Como fazer um contrato de namoro?
Esse instrumento é chamado “contrato
atípico”. Ele não está previsto expressamente no Código Civil, mas é aceito com
base na autonomia da vontade das partes. Nele, normalmente são incluídas
cláusulas como: reconhecimento de que a relação é um namoro e não uma união
estável; inexistência de coabitação habitual com intenção de constituir
família; ausência de patrimônio comum; e, por vezes, menção a regime de bens
para eventual mudança futura da relação.
Ele pode ser feito por instrumento
particular ou com escritura pública (com registro em cartório).
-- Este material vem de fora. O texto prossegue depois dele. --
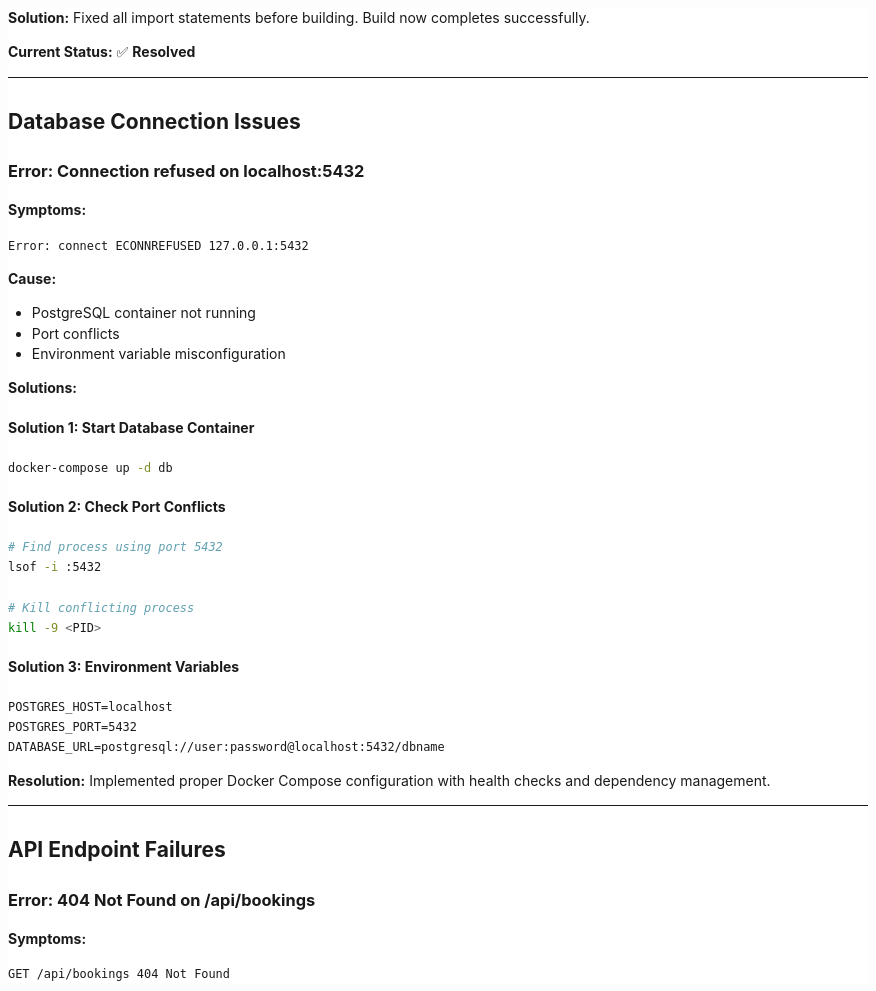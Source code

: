 **Solution:**
Fixed all import statements before building. Build now completes successfully.

**Current Status:** ✅ **Resolved**

---

## Database Connection Issues

### **Error: Connection refused on localhost:5432**

**Symptoms:**
```
Error: connect ECONNREFUSED 127.0.0.1:5432
```

**Cause:**
- PostgreSQL container not running
- Port conflicts
- Environment variable misconfiguration

**Solutions:**

#### **Solution 1: Start Database Container**
```bash
docker-compose up -d db
```

#### **Solution 2: Check Port Conflicts**
```bash
# Find process using port 5432
lsof -i :5432

# Kill conflicting process
kill -9 <PID>
```

#### **Solution 3: Environment Variables**
```env
POSTGRES_HOST=localhost
POSTGRES_PORT=5432
DATABASE_URL=postgresql://user:password@localhost:5432/dbname
```

**Resolution:**
Implemented proper Docker Compose configuration with health checks and dependency management.

---

## API Endpoint Failures

### **Error: 404 Not Found on /api/bookings**

**Symptoms:**
```
GET /api/bookings 404 Not Found
```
Como estamos no
Brasil, os advogados recomendam a escritura pública para garantir maior
segurança jurídica. “O Contrato de Namoro pode ser realizado de
forma online”, diz a tabeliã Giselle Oliveira de Barro, presidente do Colégio
Notarial Brasileiro. “A busca por essa proteção deve aumentar, pois o
procedimento ficou mais rápido.”
Os contratos de namoro – assim como as
declarações de união estável e os casamentos – não têm prazo determinado. Mas
os namorados podem colocar uma cláusula prevendo a revisão periódica ou o
encerramento a qualquer momento se for de comum acordo.